◆ **What to work on**
How many lines below include the string "действия"? State the number alone.

- - - - -

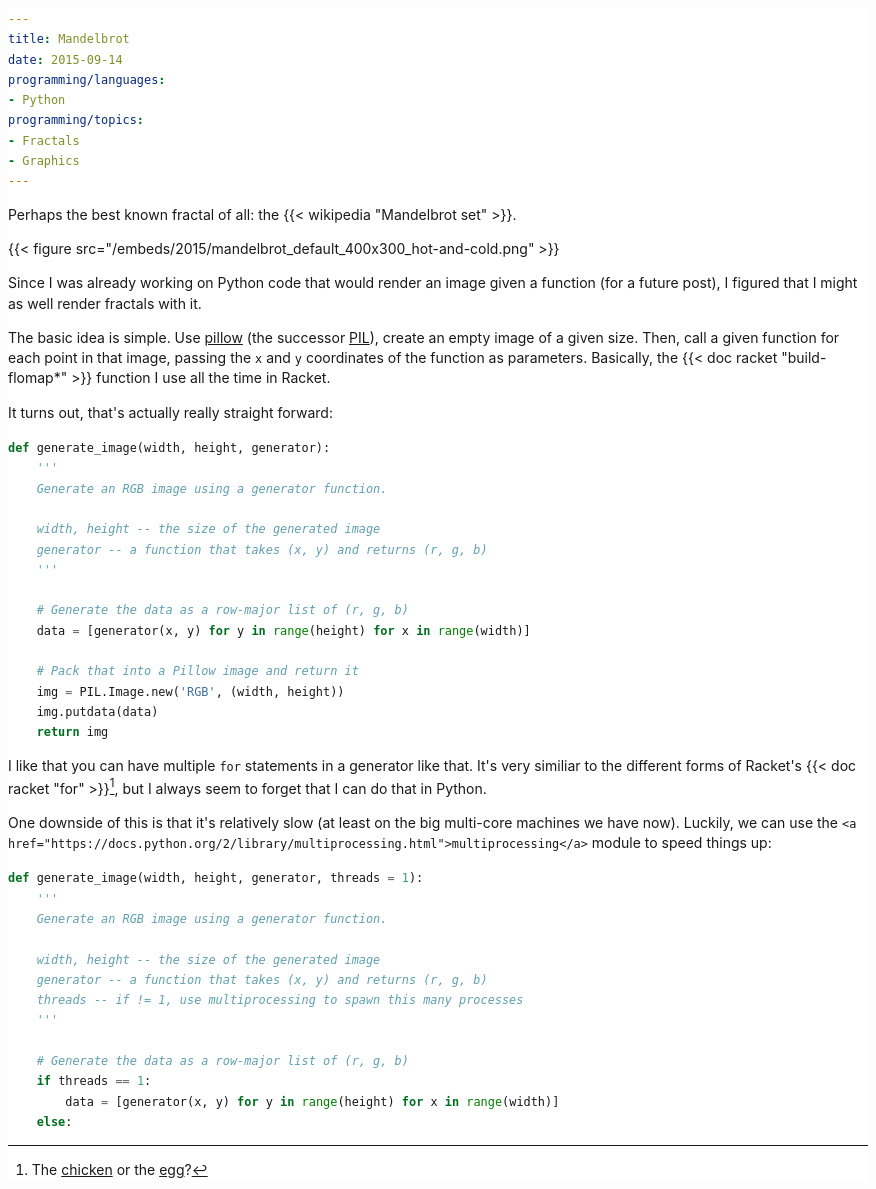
```yaml
---
title: Mandelbrot
date: 2015-09-14
programming/languages:
- Python
programming/topics:
- Fractals
- Graphics
---
```

Perhaps the best known fractal of all: the {{< wikipedia "Mandelbrot set" >}}.

{{< figure src="/embeds/2015/mandelbrot_default_400x300_hot-and-cold.png" >}}

Since I was already working on Python code that would render an image given a function (for a future post), I figured that I might as well render fractals with it.



The basic idea is simple. Use <a href="https://python-pillow.github.io/">pillow</a> (the successor <a href="http://www.pythonware.com/products/pil/">PIL</a>), create an empty image of a given size. Then, call a given function for each point in that image, passing the `x` and `y` coordinates of the function as parameters. Basically, the {{< doc racket "build-flomap*" >}} function I use all the time in Racket.

It turns out, that's actually really straight forward:

```python
def generate_image(width, height, generator):
    '''
    Generate an RGB image using a generator function.

    width, height -- the size of the generated image
    generator -- a function that takes (x, y) and returns (r, g, b)
    '''

    # Generate the data as a row-major list of (r, g, b)
    data = [generator(x, y) for y in range(height) for x in range(width)]

    # Pack that into a Pillow image and return it
    img = PIL.Image.new('RGB', (width, height))
    img.putdata(data)
    return img
```

I like that you can have multiple `for` statements in a generator like that. It's very similiar to the different forms of Racket's {{< doc racket "for" >}}[^1], but I always seem to forget that I can do that in Python.

One downside of this is that it's relatively slow (at least on the big multi-core machines we have now). Luckily, we can use the `<a href="https://docs.python.org/2/library/multiprocessing.html">multiprocessing</a>` module to speed things up:

```python
def generate_image(width, height, generator, threads = 1):
    '''
    Generate an RGB image using a generator function.

    width, height -- the size of the generated image
    generator -- a function that takes (x, y) and returns (r, g, b)
    threads -- if != 1, use multiprocessing to spawn this many processes
    '''

    # Generate the data as a row-major list of (r, g, b)
    if threads == 1:
        data = [generator(x, y) for y in range(height) for x in range(width)]
    else:
```

[^1]: The <a href="http://www.call-cc.org/">chicken</a> or the <a href="https://wiki.python.org/moin/egg">egg</a>?
[^2]: Use Python 3. The more people that use it, the less we'll have issues with split-version libraries.
[^3]: [Generating omnichromatic images]({{< ref "2015-01-01-generating-omnichromatic-images.md" >}}) as an example
[^4]: or at least concise to explain
[^5]: Or at least elegant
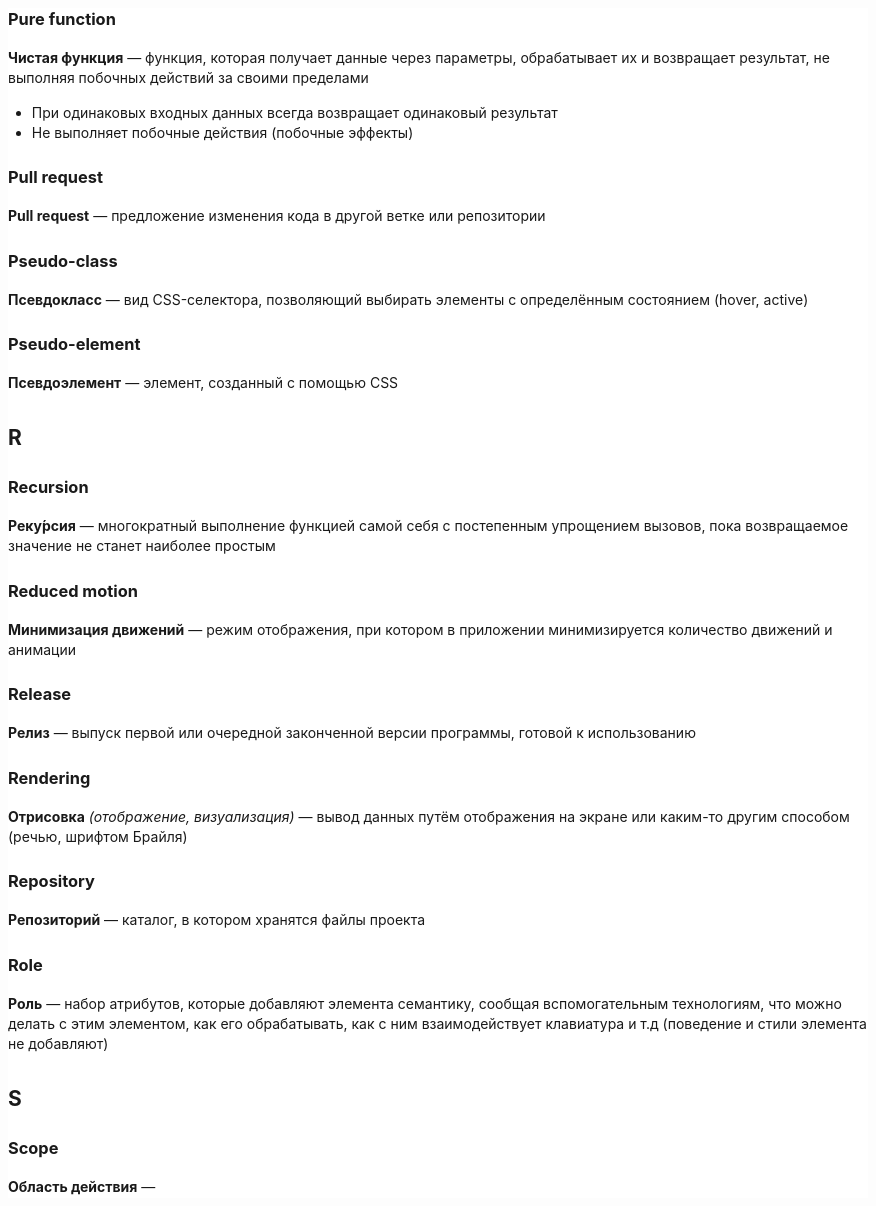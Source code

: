 ### Pure function
**Чистая функция** — функция, которая получает данные через параметры, обрабатывает их и возвращает результат, не выполняя побочных действий за своими пределами
- При одинаковых входных данных всегда возвращает одинаковый результат
- Не выполняет побочные действия (побочные эффекты)

### Pull request
**Pull request** — предложение изменения кода в другой ветке или репозитории

### Pseudo-class
**Псевдокласс** — вид CSS-селектора, позволяющий выбирать элементы с определённым состоянием (hover, active)

### Pseudo-element
**Псевдоэлемент** — элемент, созданный с помощью CSS



## R

### Recursion
**Реку́рсия** — многократный выполнение функцией самой себя с постепенным упрощением вызовов, пока возвращаемое значение не станет наиболее простым

### Reduced motion
**Минимизация движений** — режим отображения, при котором в приложении минимизируется количество движений и анимации

### Release
**Релиз** — выпуск первой или очередной законченной версии программы, готовой к использованию

### Rendering
**Отрисовка** *(отображение, визуализация)* — вывод данных путём отображения на экране или каким-то другим способом (речью, шрифтом Брайля)

### Repository
**Репозиторий** — каталог, в котором хранятся файлы проекта

### Role
**Роль** — набор атрибутов, которые добавляют элемента семантику, сообщая вспомогательным технологиям, что можно делать с этим элементом, как его обрабатывать, как с ним взаимодействует клавиатура и т.д (поведение и стили элемента не добавляют)



## S

### Scope
**Область действия** —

- - - - -

◆ **Answer space**
2